Let’s just forget the Alien vs Predator films shall we? They are two of the worst films I have ever had the misfortune to sit through. So let’s say they never existed. That leaves us with 20 years since the last Predator movie. And Predator 2 was good. Really, it was. It remains highly underrated as a slice of big, dumb, cheesy science fiction fun. Ok, no Arnie, but it’s at least as enjoyable as the original.

Well, Predators says let’s forget that one too. It’s shoulder-padded trappings of cyberpunk civil war are not alluded to here. No, Predators acts very much as though it’s the proper sequel to the 1987 outing. Mainly by replicating a lot of it very poorly.

Ok, so the twist this time around is, hey, the jungle’s not on Earth! Big deal. The air seems perfectly breathable, the water perfectly drinkable, the landscape  like, well, a bit of South American jungle. It even has the same plant life. A bunch of the world’s most brutal killers are parachuted onto this Earth-copy planet in order to act as game for the titular aliens. They are led by a stern no-nonsense army-type (Adrien Brody), there’s the quietly-spooked black guy (Mahershala Ali), the seemingly-intelligent thin-guy (Topher Grace), the stocky brain-trust (Oleg Taktarov) and the petite raven-haired South American (Alice Braga). Sound like a familiar line up? Well you can add, an ice-cool yakuza (Louis Ozawa Changchien), and instantly-irritating ex-con (Walter Goggins) into the mix too. Oh, and Danny Trejo.

Trejo immediately becomes the best thing about the movie, and gets killed off first. Great. By poorly conceived and animated CG warthog-like animals. The kind that are completely immune to bullets, until you fire once when it jumps right in your face. The characters squabble as they amble around the jungle, as it quickly becomes clear that the film’s only charisma just got offed in the first 15 minutes. Adrien Brody is terrible as the lead. Unsympathetic in the extreme, and apparently having decided the way to seem tough is to pretend to do that gravelly voice Christian Bale’s Batman puts on. Changchien’s silent yakuza has potential, but it is squandered. Seemingly-intelligent thin-guy becomes whiny-complainy-guy, and if Taktarov actually added anything to any scene, I didn’t notice it.

Surprise, surprise, they meet the nasty alien game-hunters, some get killed off, Brody’s character decides to commandeer an alien spacecraft, despite not knowing how to fly and that’s the propulsion to get the film to the finish line. Oh, and along the way Laurence Fishburne turns up for a truly wince-worthy cameo that spins far-too-close to an Apocalypse Now parody. It’s okay though, he dies pretty quickly.

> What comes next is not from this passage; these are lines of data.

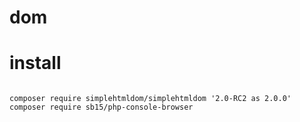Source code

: # dom

# install

```

composer require simplehtmldom/simplehtmldom '2.0-RC2 as 2.0.0'
composer require sb15/php-console-browser

```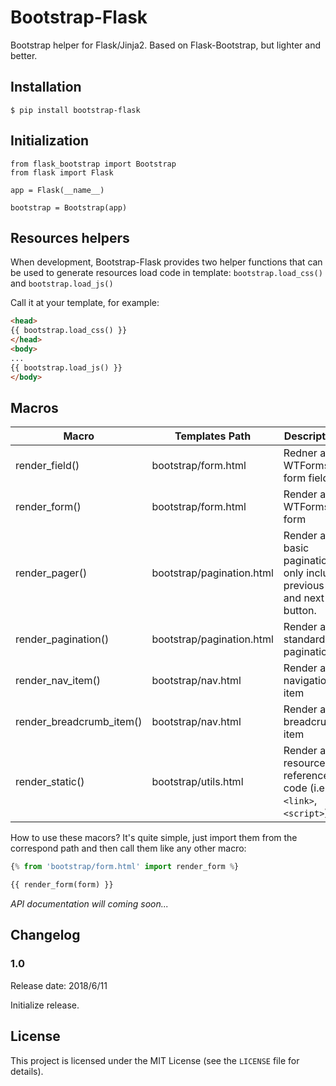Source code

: # Bootstrap-Flask

Bootstrap helper for Flask/Jinja2. Based on Flask-Bootstrap, but lighter and better.


## Installation

```
$ pip install bootstrap-flask
```

## Initialization

```
from flask_bootstrap import Bootstrap
from flask import Flask

app = Flask(__name__)

bootstrap = Bootstrap(app)
```

## Resources helpers

When development, Bootstrap-Flask provides two helper functions that can be used to generate
resources load code in template: `bootstrap.load_css()` and `bootstrap.load_js()`

Call it at your template, for example:
```html
<head>
{{ bootstrap.load_css() }}
</head>
<body>
...
{{ bootstrap.load_js() }}
</body>
```

## Macros

| Macro	| Templates Path | Description |
| ----- | -------------- | ----------- |
| render_field() | bootstrap/form.html | Redner a WTForms form field |
| render_form()	| bootstrap/form.html | Render a WTForms form |
| render_pager() | bootstrap/pagination.html | Render a basic pagination, only include previous and next button. |
| render_pagination() | bootstrap/pagination.html | Render a standard pagination |
| render_nav_item() | bootstrap/nav.html | Render a navigation item |
| render_breadcrumb_item() | bootstrap/nav.html | Render a breadcrumb item |
| render_static() | bootstrap/utils.html | Render a resource reference code (i.e. `<link>`, `<script>`) |

How to use these macors? It's quite simple, just import them from the
correspond path and then call them like any other macro:
```py
{% from 'bootstrap/form.html' import render_form %}

{{ render_form(form) }}
```

*API documentation will coming soon...*


## Changelog

### 1.0

Release date: 2018/6/11

Initialize release.

## License

This project is licensed under the MIT License (see the
`LICENSE` file for details).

If I’m spoiling things, I don’t care. The film was rubbish. Supposedly the script has been kicking around since the mid-90s. This is the best they could do? Nobody in that time looked at it and said, hey, I know, why don’t we try…. I dunno… something else? Or at least have someone say something memorable. Once. The gags that are dropped in are excruciating (ex-con guy longingly looks forward to getting back to Earth to do some raping – hilarious!). It’s as gory as anything in either the Alien or Predator franchises (someone did some serious bending-over to get that 15 certificate), but none of it matters to an audience who have no reason to care for these people. I kinda rooted for Alice Braga, but that was probably only because, as a male viewer, she was easiest on the eye. Not good enough really.

I expected more from this film thanks to it’s ties to Robert Rodriguez and Troublemaker Studios. And perhaps the only way to save the Predator series now is to give it the same kind of spin that gave us Planet Terror or Sin City. Recognise the absurdity and run with it. Predators is too po-faced and half-hearted. The name aspires to James Cameron’s Aliens; an adrenalised re-vamp. Instead this film plods it’s way to a messy conclusion, skipping between dull exposition (Brody’s ability to correctly guess what’s going on all the time verges on the wizard-like) and uninteresting scenes of violence. And the director’s name is Nimrod.

“Whoever wins… we lose” was the AvP tagline. Indeed. You can file this one in the trash too.